In fact, U.S. culture seems omnipresent in Chungking Express: the film is riddled with U.S. music, fashion and commercial products. For Gina Marchetti, this emphasis on commodification extends to the characters, to the point where they become commodities themselves. For example, Cop 223’s failed relationship with his girlfriend May becomes embodied in the cans of Del Monte pineapple which have passed their sell-by date. Similarly, the repetition of “California Dreamin’,” by the Mamas and the Papas, serves not only to highlight Faye’s desire to leave Hong Kong, but also to foreground the fact that the song is an item for consumption: mass-produced, identical each time it is played, and readily recognizable to a global audience. Accordingly, Marchetti argues that Chungking Express and other Hong Kong films show the way that: “American goods move beyond the market to construct the individual.” This leads her to pose the following question: “Is the hybridity of Hong Kong just a new take on American cultural imperialism?”
Although Marchetti is right to emphasize the importance of cultural encounters to the process of identity formation, I think that she is too quick to position these encounters solely along an Asian-U.S. axis. The multiplicity of cultures represented in the film weakens the case for a monolithic, unitary culture which overwhelms all others with its hegemonic power, acting as the “structuring principle for identity.” As Arjun Appadurai points out,
“the United States is no longer the puppeteer of a world system of images, but is only one node of a complex transnational construction of imaginary landscapes.”
Arguing against straightforward accounts of cultural homogenization, Appadurai states that
“at least as rapidly as forces from various metropolises are brought into new societies they tend to become indigenized in one or another way.”
Chungking Express is arguably an exercise in indigenization.
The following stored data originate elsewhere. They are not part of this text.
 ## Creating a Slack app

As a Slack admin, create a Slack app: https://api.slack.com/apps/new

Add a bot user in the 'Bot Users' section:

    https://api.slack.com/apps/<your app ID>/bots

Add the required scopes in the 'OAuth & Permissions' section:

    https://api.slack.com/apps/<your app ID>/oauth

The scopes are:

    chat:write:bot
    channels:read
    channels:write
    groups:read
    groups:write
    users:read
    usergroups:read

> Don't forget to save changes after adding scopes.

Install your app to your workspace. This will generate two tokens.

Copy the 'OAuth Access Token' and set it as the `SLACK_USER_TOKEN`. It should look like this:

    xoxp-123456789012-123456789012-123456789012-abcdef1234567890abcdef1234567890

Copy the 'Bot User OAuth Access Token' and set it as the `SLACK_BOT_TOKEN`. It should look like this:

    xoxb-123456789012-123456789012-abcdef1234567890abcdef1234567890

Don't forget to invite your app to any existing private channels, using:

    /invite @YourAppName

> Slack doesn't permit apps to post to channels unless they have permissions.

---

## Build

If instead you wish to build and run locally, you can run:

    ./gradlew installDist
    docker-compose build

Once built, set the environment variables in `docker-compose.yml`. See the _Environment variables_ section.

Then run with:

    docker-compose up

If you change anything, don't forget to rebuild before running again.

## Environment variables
Dancing to “California Dreamin’,” Faye wipes cabinets, juggles bottles of tomato sauce, and serves customers. There is an element of performance in Faye’s behaviour, a sense in which she offers an interpretation of the song. A layer of comic irony accumulates with each repetition, as Faye’s routine and her mundane environment become more and more associated with the music. In this case, identity is not so much invested in the cultural object (the song), as it is created in the return journey conducted between the self and the object. Indeed, the end of the film makes this metaphor literal, when Faye returns from the real California, stating that it is “nothing much.” Her journey has obviously changed her (she is now wearing the uniform of an air hostess), yet the changes have been complicated by her own interpretation of what she has seen and experienced. There also exists the possibility that Faye is not really an air hostess, and that her uniform is merely a costume she has acquired. In this reading, the costume would constitute a further extension of Faye’s performative behaviour. In any case, foreign cultural materials are appropriated by the other characters too: witness, for example, Cop 223’s idiosyncratic treatment of the Del Monte pineapple tins. Each character in his or her own way is investing these foreign objects with meanings that were never intended by their manufacturers.
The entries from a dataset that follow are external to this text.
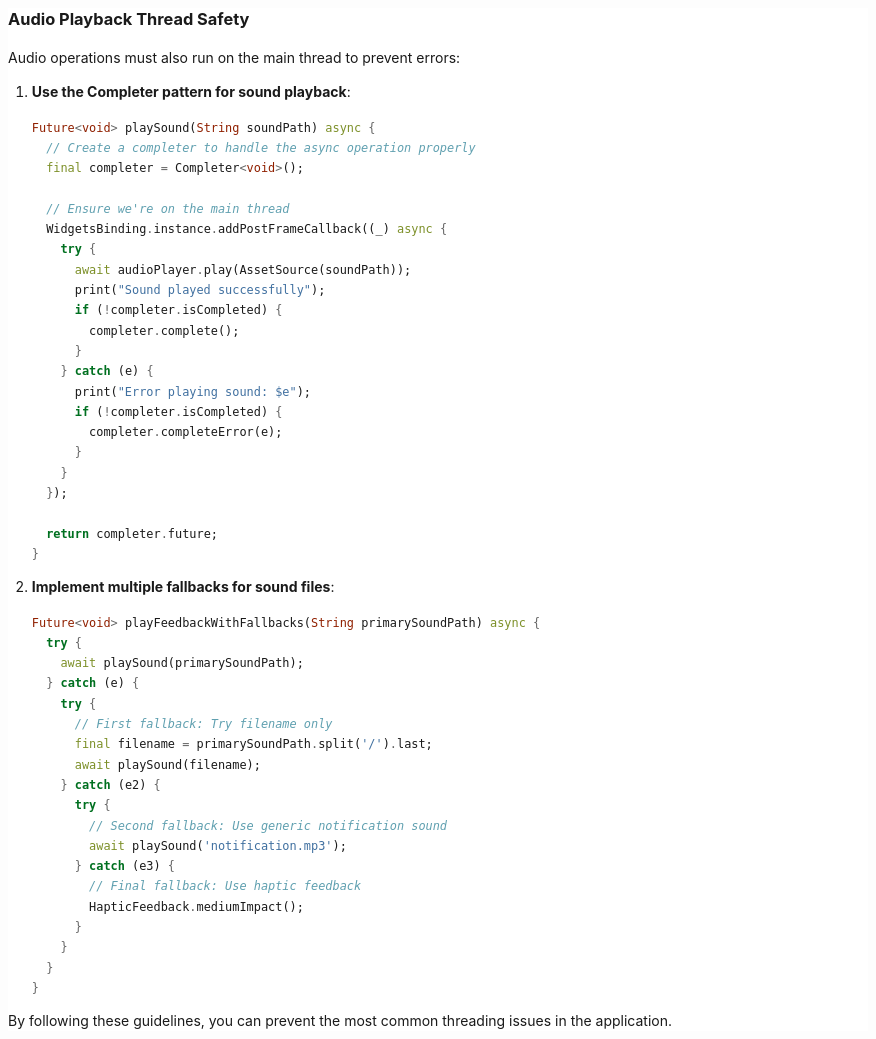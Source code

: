 ### Audio Playback Thread Safety

Audio operations must also run on the main thread to prevent errors:

1. **Use the Completer pattern for sound playback**:
   ```dart
   Future<void> playSound(String soundPath) async {
     // Create a completer to handle the async operation properly
     final completer = Completer<void>();
     
     // Ensure we're on the main thread
     WidgetsBinding.instance.addPostFrameCallback((_) async {
       try {
         await audioPlayer.play(AssetSource(soundPath));
         print("Sound played successfully");
         if (!completer.isCompleted) {
           completer.complete();
         }
       } catch (e) {
         print("Error playing sound: $e");
         if (!completer.isCompleted) {
           completer.completeError(e);
         }
       }
     });
     
     return completer.future;
   }
   ```

2. **Implement multiple fallbacks for sound files**:
   ```dart
   Future<void> playFeedbackWithFallbacks(String primarySoundPath) async {
     try {
       await playSound(primarySoundPath);
     } catch (e) {
       try {
         // First fallback: Try filename only
         final filename = primarySoundPath.split('/').last;
         await playSound(filename);
       } catch (e2) {
         try {
           // Second fallback: Use generic notification sound
           await playSound('notification.mp3');
         } catch (e3) {
           // Final fallback: Use haptic feedback
           HapticFeedback.mediumImpact();
         }
       }
     }
   }
   ```

By following these guidelines, you can prevent the most common threading issues in the application.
Furthermore, Chungking Express, like Godard’s Breathless (1959), moves beyond indigenization and explores the limits of cultural identification. Not only do these two films pastiche the film noir genre, as Marchetti acknowledges , they also work to disestablish its narrative mechanism. In Breathless, a young man (Jean-Paul Belmondo) with a penchant for imitating Humphrey Bogart steals a car, kills a policeman, and engages in a nonchalant affair with an U.S. woman (Jean Seberg), who later betrays him. The absence of a cohesive plot emphasizes the gap between the French characters and the Hollywood fantasies which they are aping, and a certain comic energy is generated in this way. In this sense, U.S. culture in Breathless is seen not only as a vehicle for identification but also as a stylistic accessory, something external — a definition of what the characters are not. Similarly, Chungking Express cloaks itself in the paraphernalia of U.S. culture, but it is an investment in style rather than substance. This tendency is perhaps best exemplified by the mysterious woman (Brigitte Lin). Like Faye, she appears to define herself in terms of iconic American imagery, in this case a noir-ish raincoat, sunglasses and blonde wig (Gina Marchetti goes as far as to suggest a connection with Marilyn Monroe). Unlike Faye, however, the unidentified woman’s adoption of Western/ U.S. style cannot clearly be linked to her aspirations or desires. After killing her boss she throws the blonde wig aside, yet we are denied a clear view of her face. The raincoat, sunglasses and wig function as a disguise, a way to conceal identity rather than express it.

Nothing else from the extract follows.